T1 = distance(cinema, shop) + distance(shop, home) + t1
T2 = distance(cinema, home) + t2


Now, there are two cases. The first and trivial case is when distance(cinema, shop) + distance(shop, home) <= T2. In this case, it is OK for Bob to go to the shop with Alan. If they go to the shop together there is no need for them to ever split. So they go together all the way from the cinema to the shop and then from the shop to their home. In this case the solution is min(T1, T2) Why? (Hint: here the observation in the beginning is important).

The second case is when Bob cannot go to the shop with Alan. We'll solve this case with binary search on the distance that they could cover together before splitting. Let's assume that the go to some point P together covering some distance x. After they split Bob goes home in straight line and Alan first goes to the shop in straight line and then goes home again in straight line. This circumstance forces three condition for the point P.

1. Point P must be inside a circle with center 'cinema' and radius x. This follows directly from the main observation.
2. x + distance(P, home) <= T2 — Bob must be able to go home in time. This condition means that P must be inside a circle with center home and radius max(0, T2 - x).
3. x + distance(P, shop) + distance(shop, home) <= T1 — Alan must be able to go home in time. This condition means that P must be inside circle with center shop and radius max(0, T1 - x - distance(shop, home).

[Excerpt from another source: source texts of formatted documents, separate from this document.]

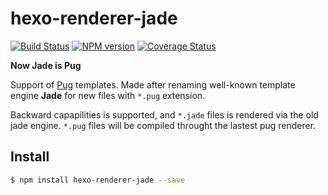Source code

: # hexo-renderer-jade
[![Build Status](https://travis-ci.org/hexojs/hexo-renderer-jade.svg?branch=master)](https://travis-ci.org/hexojs/hexo-renderer-jade)  [![NPM version](https://badge.fury.io/js/hexo-renderer-jade.svg)](http://badge.fury.io/js/hexo-renderer-jade) [![Coverage Status](https://img.shields.io/coveralls/hexojs/hexo-renderer-jade.svg)](https://coveralls.io/r/hexojs/hexo-renderer-jade?branch=master) 

**Now Jade is Pug**

Support of [Pug] templates. Made after renaming well-known template engine
**Jade** for new files with `*.pug` extension.

Backward capapilities is supported, and `*.jade` files is rendered via the old jade engine.
`*.pug` files will be compiled throught the lastest pug renderer.

## Install

``` bash
$ npm install hexo-renderer-jade --save
```

[Pug]: http://pugjs.org/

Now we have three circles and if they intersect, then it's possible to choose point P in such a way that Alan and Bob will the together the first x meters of their journey.

Now, the problem is to check if three circles intersect. I come up with easy solution for this problem. I haven't proven it correct, but it seem to work. I don't know if there is some standard algorithm for this problem. My idea is the following. Let the 3 circles be C1, C2 and C3. If C1 and C2 intersect they do it in one or two point. Now we check is some of these points is inside C3. If there is such point, then the 3 circles intersect, but if there is no such point, it doesn't necessarily mean thath the 3 circles doesn't intersect. We should try all permutations of the 3 circles. That is we first check C1 and C2 and the intersected points with C3, then C1 and C3 and the intersected points with C2, and so on.

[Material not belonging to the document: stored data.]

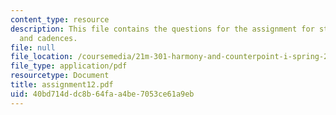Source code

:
 ```yaml
---
content_type: resource
description: This file contains the questions for the assignment for staves, harmonies
  and cadences.
file: null
file_location: /coursemedia/21m-301-harmony-and-counterpoint-i-spring-2005/40bd714ddc8b64faa4be7053ce61a9eb_assignment12.pdf
file_type: application/pdf
resourcetype: Document
title: assignment12.pdf
uid: 40bd714d-dc8b-64fa-a4be-7053ce61a9eb
---
```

Here is my solution for reference: 1632676

This is quite an interesting problem for me. We must find the k-th lexicographically smallest number from a subset of the numbers from 0 to 2^N(It is easier to increase K with one and consider the all zeroes and all ones case, too). The numbers which we want to count are those which are smaller or equal to their inverted number(flip zeroes and ones), their reversed number(read the bits of the number from right to left) and their reversed and inverted number.

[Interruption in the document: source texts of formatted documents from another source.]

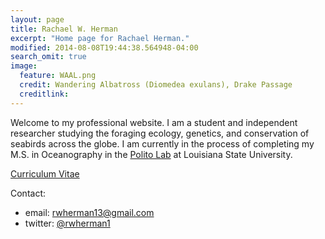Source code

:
 ```yaml
---
layout: page
title: Rachael W. Herman
excerpt: "Home page for Rachael Herman."
modified: 2014-08-08T19:44:38.564948-04:00
search_omit: true
image:
  feature: WAAL.png
  credit: Wandering Albatross (Diomedea exulans), Drake Passage
  creditlink: 
---
```


Welcome to my professional website. I am a student and independent researcher studying the
foraging ecology, genetics, and conservation of seabirds across the globe. I am currently
in the process of completing my M.S. in Oceanography in the <a
href="http://www.oceanography.lsu.edu/politolab/">Polito Lab</a> at Louisiana State University. 

<div markdown="0"><a href="http://rachaelherman.github.io/research/Herman_CV_7_7_2016.pdf" class="btn">Curriculum Vitae</a></div>

Contact:

* email: <a href="mailto:rwherman13@gmail.com" target="_blank">rwherman13@gmail.com</a>
* twitter: <a href="https://twitter.com/rwherman1" target="_blank">@rwherman1</a>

Let's call a prefix the first half of the numbers, i.e. when only the first N/2 bits are set. Since N <= 50, there are at most 2 ^ 25 such numbers. Also we will only consider numbers with 0 at the first bit. If it is 1, then the inverse number will be smaller, so there are at most 2^24 prefixes. Now if we have some prefix, using dynamic programming we will see in how many ways can we finish it to a real number. The state of the dp is: (int pos, bool less, bool lessInv) and dp[pos][less][lessInv] is the number of ways to finish the number if we have to choose the pos-th bit now. less shows if so far we are less then or equal to the reversed number and lessInv shows if so far we are less then or equal to the inverted and reversed number. Using the dp we could easily find the k-th number.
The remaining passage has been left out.